E logo salta à vista a pose superior atirando ao ar frases feitas sobre a pobreza, que se tornam troféu de quem ainda não percebeu nada do Evangelho de Jesus. Assim sendo,

  • De que vale a esmola de quem ao virar da esquina diz que determinada mulher foi violada porque se vestia de forma imprópria e se pôs a jeito?
  • De que vale a esmola de quem acha que a violência doméstica é assunto entre marido e mulher e entre marido e mulher ninguém meta a colher?
  • De que vale a esmola de quem diz que as prostitutas só se metem nessa vida porque querem?
  • De que vale a esmola de quem diz que, com tanta informação, só se mete na droga quem quer?
  • De que vale a esmola dos líderes mundiais que se deslocaram para a COP26 em Glasgow em jatos particulares?
  • De que vale a esmola de alguém que tem a coragem de dividir os homens e as mulheres em classes ou categorias, ou o atrevimento de julgar esta ou aquela pessoa?

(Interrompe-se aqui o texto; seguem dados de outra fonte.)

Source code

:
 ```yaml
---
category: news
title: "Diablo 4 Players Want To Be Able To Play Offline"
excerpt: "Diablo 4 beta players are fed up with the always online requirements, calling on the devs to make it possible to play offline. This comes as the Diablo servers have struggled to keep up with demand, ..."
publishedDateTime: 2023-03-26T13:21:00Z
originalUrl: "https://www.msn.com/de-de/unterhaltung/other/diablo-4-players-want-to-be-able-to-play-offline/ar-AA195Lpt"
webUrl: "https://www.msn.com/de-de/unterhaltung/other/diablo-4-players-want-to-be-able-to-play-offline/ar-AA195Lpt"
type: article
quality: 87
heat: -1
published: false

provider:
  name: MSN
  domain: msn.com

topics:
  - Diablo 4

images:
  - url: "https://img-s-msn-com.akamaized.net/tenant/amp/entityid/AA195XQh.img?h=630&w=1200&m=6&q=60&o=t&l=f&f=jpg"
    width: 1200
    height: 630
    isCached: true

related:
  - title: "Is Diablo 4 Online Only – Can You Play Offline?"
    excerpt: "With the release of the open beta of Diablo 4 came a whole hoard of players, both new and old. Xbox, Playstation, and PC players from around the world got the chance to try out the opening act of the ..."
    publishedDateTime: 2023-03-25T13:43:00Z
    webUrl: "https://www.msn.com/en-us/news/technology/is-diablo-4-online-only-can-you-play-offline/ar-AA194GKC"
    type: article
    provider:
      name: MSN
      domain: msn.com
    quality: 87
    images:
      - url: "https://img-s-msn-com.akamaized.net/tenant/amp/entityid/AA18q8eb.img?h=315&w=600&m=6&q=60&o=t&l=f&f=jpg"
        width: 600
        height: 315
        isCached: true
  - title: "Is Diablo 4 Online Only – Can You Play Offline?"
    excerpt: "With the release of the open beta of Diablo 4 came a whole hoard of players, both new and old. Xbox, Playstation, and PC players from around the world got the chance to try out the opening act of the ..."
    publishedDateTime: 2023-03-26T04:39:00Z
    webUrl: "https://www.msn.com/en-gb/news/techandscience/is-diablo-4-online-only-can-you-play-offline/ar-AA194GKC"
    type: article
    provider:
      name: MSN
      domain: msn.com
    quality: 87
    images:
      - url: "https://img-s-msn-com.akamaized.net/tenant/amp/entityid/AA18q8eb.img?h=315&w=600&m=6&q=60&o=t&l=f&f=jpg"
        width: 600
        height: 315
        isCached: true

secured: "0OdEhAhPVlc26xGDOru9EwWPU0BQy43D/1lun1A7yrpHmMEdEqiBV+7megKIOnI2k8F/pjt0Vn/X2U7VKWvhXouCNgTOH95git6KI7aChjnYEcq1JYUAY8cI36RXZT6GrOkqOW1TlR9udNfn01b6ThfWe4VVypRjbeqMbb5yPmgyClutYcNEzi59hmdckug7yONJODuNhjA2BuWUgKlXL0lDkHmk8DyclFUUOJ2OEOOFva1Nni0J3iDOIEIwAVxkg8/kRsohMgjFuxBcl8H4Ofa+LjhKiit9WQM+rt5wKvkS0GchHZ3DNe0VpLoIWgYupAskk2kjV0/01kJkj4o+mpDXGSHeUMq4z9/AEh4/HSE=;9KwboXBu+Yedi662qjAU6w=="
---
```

Nada! Nada de nada, pois a esmola não vale o número escrito na moeda, vale na medida em que nos compromete pessoalmente com os pobres, com quem sofre. É pão e esmola que amarga na boca dessa caridade falsa e mesquinha. Tal como o rei, tantas vezes, a nossa caridade vai nua. Se não somos capazes do respeito pela dignidade de cada ser humano, na sua realidade concreta, então somos de facto muito, muito, muito pobres.

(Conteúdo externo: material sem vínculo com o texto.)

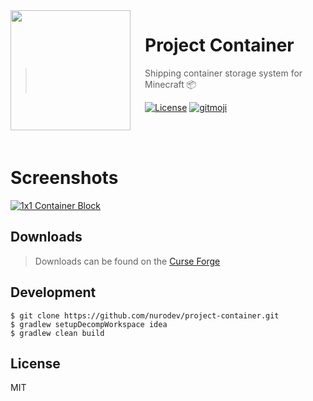 <img src="https://raw.githubusercontent.com/nurodev/Project-Container/master/src/main/resources/assets/projectcontainer/icon.png" align="left" width="192px" height="192px"/>
<img align="left" width="0" height="192px" hspace="10"/>

# Project Container
> Shipping container storage system for Minecraft :package:

[![License](https://img.shields.io/badge/License-GPL%20v3-blue.svg?style=flat-square)](http://www.gnu.org/licenses/) [![gitmoji](https://img.shields.io/badge/gitmoji-%20%F0%9F%98%9C%20%F0%9F%98%8D-FFDD67.svg?style=flat-square)](https://gitmoji.carloscuesta.me/)

<br />
<br />

# Screenshots

[<img alt='1x1 Container Block' src="https://raw.githubusercontent.com/nurodev/Project-Container/master/screenshot.png">](https://minecraft.curseforge.com/projects/Project-Container)

## Downloads
> Downloads can be found on the [Curse Forge](https://minecraft.curseforge.com/projects/Project-Container)

## Development

```
$ git clone https://github.com/nurodev/project-container.git
$ gradlew setupDecompWorkspace idea
$ gradlew clean build
```

## License

MIT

Como deveria ser, então, em perspetiva cristã, a nossa atitude para com os pobres?

  • Primeiro de gratidão. Devíamos ter a coragem de agradecer aos pobres, pela oportunidade que nos dão de nos abrirmos a alguém, a eles e a Deus, a oportunidade de nos santificarmos, de vivermos a vocação de filhos de Deus, e sermos imagem e semelhança de Deus.
  • Depois devíamos pedir-lhes perdão, pelas nossas opções irresponsáveis de consumo. Pela quantidade de comida que desperdiçamos, de roupas que compramos sem necessidade, ou pela casa com muitas janelas que, em vez de permitir ver com clareza quem passa fora, são um espelho de vaidades.
  • E, por fim, devíamos sentar-nos à mesa com eles. Não a um plano superior mas à altura de quem, com as mãos, lava os pés a alguém.

Ao celebrar a Eucaristia, em que Jesus se faz alimento para a salvação de todos, peçamos-lhe que faça também de nós pão partido para a vida daqueles com quem nos cruzamos, seja gente poderosa que nos pode fazer favores e prestar honras, seja pés descalços que não nos fazem outro favor senão o de nos libertar desse torpor espiritual em que a soberba tantas vezes nos mete.

Sempre que houver uma recolha de alimentos para o Banco Alimentar, não nos percamos em pseudo-certezas de que aquilo não chega a quem precisa. Isso são apenas desculpas para não nos mexermos nem deixarmos que os pobres mexam connosco.

Naqueles cestos, disponíveis nos supermercados da cidade, não são colocados apenas alimentos… mas o nosso coração.

 

Leituras:

LEITURAS: 1ª: 1 Rs 17,10-16. Salmo 146/145,7.8-9a.9bc-10. R/ Ó minha alma, louva o Senhor. 2ª: Heb 9,24-28. Evº: Mc 12,38-44. IV Semana do Saltério.